— Material shown —
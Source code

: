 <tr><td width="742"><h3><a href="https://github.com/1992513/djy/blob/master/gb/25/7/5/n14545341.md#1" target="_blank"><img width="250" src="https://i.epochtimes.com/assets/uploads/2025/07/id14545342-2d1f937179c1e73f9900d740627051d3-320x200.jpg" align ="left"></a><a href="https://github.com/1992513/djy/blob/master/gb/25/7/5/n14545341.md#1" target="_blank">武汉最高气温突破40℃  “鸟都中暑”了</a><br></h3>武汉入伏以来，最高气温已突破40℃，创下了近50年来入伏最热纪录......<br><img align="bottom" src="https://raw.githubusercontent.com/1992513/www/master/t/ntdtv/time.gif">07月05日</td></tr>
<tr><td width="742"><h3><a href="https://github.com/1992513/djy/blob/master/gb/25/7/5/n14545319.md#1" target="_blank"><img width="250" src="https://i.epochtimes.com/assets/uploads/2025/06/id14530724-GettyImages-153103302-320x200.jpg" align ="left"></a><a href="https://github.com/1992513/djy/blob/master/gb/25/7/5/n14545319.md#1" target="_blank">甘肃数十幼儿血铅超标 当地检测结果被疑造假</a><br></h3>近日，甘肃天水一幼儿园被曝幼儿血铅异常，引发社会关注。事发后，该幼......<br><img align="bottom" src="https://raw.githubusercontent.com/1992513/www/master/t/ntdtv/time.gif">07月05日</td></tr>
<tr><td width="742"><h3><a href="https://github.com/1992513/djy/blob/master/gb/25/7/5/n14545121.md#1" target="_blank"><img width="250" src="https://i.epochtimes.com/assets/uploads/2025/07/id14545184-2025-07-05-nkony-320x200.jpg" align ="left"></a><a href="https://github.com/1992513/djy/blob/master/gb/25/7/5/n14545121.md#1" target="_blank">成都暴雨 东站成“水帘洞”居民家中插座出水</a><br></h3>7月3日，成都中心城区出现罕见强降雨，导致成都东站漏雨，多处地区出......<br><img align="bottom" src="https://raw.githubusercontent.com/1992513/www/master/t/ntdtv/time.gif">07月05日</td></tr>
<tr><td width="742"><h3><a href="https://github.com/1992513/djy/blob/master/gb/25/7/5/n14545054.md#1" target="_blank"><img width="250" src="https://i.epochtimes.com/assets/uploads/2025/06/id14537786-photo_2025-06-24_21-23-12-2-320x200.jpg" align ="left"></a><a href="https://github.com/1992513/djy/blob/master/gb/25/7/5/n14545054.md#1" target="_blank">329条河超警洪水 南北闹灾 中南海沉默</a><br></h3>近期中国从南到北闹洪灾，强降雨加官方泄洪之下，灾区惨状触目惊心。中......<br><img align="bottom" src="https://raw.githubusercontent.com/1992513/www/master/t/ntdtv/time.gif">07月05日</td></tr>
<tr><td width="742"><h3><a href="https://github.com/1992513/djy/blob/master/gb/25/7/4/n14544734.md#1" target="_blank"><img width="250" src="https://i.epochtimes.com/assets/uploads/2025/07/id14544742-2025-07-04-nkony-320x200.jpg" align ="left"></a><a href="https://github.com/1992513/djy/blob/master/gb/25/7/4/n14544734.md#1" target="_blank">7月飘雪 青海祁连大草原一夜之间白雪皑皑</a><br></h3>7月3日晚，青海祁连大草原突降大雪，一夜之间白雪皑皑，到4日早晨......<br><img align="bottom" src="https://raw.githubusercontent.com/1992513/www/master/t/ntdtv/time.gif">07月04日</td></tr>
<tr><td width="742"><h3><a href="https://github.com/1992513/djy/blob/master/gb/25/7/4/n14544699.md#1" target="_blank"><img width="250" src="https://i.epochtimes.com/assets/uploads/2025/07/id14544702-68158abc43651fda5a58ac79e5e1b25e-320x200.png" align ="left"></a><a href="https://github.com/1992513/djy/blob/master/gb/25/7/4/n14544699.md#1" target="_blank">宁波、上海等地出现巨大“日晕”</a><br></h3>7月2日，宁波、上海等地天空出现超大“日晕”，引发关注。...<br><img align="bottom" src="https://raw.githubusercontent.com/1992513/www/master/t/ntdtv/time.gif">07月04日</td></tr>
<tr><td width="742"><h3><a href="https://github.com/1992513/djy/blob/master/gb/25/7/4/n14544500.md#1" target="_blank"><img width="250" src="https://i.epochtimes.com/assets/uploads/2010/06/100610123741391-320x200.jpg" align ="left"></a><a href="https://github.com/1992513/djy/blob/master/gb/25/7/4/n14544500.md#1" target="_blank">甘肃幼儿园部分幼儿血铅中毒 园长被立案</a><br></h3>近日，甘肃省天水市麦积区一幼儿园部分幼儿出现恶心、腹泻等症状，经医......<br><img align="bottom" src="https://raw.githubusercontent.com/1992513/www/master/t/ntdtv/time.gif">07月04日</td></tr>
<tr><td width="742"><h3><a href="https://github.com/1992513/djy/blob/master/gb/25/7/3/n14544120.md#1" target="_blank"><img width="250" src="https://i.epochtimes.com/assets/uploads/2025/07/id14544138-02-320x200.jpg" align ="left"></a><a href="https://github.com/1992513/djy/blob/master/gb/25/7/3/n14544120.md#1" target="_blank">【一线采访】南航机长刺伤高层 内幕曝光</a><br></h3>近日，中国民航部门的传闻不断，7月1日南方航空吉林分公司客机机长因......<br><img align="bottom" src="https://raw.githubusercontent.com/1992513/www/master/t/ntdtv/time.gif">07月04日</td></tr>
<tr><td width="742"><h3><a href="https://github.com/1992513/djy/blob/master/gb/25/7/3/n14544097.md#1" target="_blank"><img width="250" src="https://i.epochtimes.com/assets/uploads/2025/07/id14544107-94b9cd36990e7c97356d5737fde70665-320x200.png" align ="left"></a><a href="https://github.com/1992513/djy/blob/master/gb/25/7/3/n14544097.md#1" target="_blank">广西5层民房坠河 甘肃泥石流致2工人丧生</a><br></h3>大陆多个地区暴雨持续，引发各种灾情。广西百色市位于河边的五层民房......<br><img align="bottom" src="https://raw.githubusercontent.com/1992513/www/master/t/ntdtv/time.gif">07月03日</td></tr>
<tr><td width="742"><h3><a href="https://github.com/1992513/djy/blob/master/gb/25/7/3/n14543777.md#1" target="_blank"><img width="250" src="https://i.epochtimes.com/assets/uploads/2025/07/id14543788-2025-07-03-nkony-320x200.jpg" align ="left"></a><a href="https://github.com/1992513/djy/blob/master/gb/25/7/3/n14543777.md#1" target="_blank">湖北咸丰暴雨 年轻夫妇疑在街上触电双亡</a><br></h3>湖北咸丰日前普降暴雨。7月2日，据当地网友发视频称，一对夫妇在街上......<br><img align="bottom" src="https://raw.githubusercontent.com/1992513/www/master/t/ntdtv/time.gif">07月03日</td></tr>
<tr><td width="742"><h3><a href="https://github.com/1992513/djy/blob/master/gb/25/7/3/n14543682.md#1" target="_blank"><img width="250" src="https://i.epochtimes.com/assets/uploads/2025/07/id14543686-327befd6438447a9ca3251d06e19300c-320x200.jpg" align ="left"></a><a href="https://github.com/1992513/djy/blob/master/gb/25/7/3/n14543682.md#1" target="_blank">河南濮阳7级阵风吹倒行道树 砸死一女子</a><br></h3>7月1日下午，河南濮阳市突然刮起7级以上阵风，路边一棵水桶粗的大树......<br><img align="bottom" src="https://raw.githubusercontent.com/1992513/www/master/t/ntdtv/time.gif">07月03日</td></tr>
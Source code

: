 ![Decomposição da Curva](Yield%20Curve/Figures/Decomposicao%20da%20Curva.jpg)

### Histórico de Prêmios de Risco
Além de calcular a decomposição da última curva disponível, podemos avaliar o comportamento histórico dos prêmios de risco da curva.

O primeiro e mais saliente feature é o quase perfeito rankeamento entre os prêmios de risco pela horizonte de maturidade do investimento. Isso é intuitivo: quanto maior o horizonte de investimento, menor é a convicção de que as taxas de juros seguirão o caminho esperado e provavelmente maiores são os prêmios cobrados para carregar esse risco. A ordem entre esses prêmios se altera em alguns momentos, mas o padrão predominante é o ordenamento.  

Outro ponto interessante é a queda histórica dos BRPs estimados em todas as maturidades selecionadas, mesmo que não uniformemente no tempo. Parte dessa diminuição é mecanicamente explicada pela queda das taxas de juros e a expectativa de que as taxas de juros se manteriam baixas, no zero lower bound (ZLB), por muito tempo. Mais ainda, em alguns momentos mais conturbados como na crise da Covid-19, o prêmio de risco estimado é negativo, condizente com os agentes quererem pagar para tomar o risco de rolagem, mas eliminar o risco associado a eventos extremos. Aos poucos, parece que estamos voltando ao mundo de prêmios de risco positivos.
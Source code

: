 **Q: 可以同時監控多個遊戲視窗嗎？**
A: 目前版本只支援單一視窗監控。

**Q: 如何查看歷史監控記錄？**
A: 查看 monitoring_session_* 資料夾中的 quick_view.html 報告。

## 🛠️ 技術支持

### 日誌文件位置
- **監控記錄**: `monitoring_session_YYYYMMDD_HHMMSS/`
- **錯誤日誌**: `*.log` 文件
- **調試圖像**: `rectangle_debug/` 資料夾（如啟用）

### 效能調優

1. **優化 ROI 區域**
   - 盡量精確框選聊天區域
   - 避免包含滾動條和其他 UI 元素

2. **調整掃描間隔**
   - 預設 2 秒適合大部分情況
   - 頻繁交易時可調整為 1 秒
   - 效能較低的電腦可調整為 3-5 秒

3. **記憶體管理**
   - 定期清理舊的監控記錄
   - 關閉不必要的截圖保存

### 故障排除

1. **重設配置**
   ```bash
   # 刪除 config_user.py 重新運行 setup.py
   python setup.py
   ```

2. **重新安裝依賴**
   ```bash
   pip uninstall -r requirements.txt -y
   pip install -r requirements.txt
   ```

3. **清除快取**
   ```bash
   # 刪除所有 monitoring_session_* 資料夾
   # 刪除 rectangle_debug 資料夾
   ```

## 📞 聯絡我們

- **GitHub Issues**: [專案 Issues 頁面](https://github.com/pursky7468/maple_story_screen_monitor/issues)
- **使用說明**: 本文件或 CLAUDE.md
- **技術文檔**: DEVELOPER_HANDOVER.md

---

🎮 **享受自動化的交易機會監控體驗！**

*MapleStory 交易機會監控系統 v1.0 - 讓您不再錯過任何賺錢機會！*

— Task instructions —
Nothing but the lines from the one that contains "A: 目前版本只支援單一視窗監控。" through the end of the listing above should be copied, each exactly as written.

— Solution for this task —
A: 目前版本只支援單一視窗監控。

**Q: 如何查看歷史監控記錄？**
A: 查看 monitoring_session_* 資料夾中的 quick_view.html 報告。

## 🛠️ 技術支持

### 日誌文件位置
- **監控記錄**: `monitoring_session_YYYYMMDD_HHMMSS/`
- **錯誤日誌**: `*.log` 文件
- **調試圖像**: `rectangle_debug/` 資料夾（如啟用）

### 效能調優

1. **優化 ROI 區域**
   - 盡量精確框選聊天區域
   - 避免包含滾動條和其他 UI 元素

2. **調整掃描間隔**
   - 預設 2 秒適合大部分情況
   - 頻繁交易時可調整為 1 秒
   - 效能較低的電腦可調整為 3-5 秒

3. **記憶體管理**
   - 定期清理舊的監控記錄
   - 關閉不必要的截圖保存

### 故障排除

1. **重設配置**
   ```bash
   # 刪除 config_user.py 重新運行 setup.py
   python setup.py
   ```

2. **重新安裝依賴**
   ```bash
   pip uninstall -r requirements.txt -y
   pip install -r requirements.txt
   ```

3. **清除快取**
   ```bash
   # 刪除所有 monitoring_session_* 資料夾
   # 刪除 rectangle_debug 資料夾
   ```

## 📞 聯絡我們

- **GitHub Issues**: [專案 Issues 頁面](https://github.com/pursky7468/maple_story_screen_monitor/issues)
- **使用說明**: 本文件或 CLAUDE.md
- **技術文檔**: DEVELOPER_HANDOVER.md

---

🎮 **享受自動化的交易機會監控體驗！**

*MapleStory 交易機會監控系統 v1.0 - 讓您不再錯過任何賺錢機會！*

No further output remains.